Records to use section start

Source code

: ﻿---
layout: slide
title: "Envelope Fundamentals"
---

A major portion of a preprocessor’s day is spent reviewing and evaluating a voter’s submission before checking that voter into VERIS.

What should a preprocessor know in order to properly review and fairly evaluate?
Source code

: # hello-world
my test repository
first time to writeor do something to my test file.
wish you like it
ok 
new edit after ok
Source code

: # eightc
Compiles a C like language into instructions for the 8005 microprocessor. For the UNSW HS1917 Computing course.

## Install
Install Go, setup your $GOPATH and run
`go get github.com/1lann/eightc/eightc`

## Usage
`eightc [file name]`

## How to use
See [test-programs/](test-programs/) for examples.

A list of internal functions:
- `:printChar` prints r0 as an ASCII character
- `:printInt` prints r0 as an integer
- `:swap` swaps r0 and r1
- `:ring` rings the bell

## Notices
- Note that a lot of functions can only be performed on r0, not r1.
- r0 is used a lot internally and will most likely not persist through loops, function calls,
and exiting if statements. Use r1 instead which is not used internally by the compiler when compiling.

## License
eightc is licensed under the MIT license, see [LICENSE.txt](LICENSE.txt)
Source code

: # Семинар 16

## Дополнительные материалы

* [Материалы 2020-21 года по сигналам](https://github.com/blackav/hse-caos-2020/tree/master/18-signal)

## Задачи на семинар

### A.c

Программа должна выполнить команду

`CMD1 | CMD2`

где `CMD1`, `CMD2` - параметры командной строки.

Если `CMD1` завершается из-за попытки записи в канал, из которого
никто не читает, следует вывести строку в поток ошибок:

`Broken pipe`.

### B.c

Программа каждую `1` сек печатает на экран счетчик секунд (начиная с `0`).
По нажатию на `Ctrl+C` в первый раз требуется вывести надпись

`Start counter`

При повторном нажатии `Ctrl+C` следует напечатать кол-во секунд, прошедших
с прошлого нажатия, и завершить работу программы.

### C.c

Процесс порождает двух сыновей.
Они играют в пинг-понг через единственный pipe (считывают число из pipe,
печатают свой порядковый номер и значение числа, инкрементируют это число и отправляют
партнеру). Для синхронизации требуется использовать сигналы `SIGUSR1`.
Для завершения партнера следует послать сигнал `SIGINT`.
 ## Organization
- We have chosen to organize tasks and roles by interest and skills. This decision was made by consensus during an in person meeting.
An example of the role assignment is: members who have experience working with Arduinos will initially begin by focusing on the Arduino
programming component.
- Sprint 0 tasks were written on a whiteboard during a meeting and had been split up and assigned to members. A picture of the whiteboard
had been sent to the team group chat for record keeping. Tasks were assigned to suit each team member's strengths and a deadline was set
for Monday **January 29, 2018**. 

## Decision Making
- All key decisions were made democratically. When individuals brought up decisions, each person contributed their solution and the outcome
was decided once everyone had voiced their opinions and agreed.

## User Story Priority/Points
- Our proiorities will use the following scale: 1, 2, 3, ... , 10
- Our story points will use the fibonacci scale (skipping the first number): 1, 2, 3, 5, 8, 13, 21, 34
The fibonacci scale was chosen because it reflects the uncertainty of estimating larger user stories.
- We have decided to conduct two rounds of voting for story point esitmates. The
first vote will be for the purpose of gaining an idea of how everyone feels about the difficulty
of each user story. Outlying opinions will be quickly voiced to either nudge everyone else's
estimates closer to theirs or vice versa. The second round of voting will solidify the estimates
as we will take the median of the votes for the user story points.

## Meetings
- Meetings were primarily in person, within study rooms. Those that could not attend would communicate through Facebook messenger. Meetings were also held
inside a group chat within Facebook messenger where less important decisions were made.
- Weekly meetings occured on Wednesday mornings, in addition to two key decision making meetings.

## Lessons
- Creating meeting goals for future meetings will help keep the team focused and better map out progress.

Records to use section end

- **Task description**
Examine the records and pull out every line where the string "число" occurs.

- **Solution for this problem**
Они играют в пинг-понг через единственный pipe (считывают число из pipe,
печатают свой порядковый номер и значение числа, инкрементируют это число и отправляют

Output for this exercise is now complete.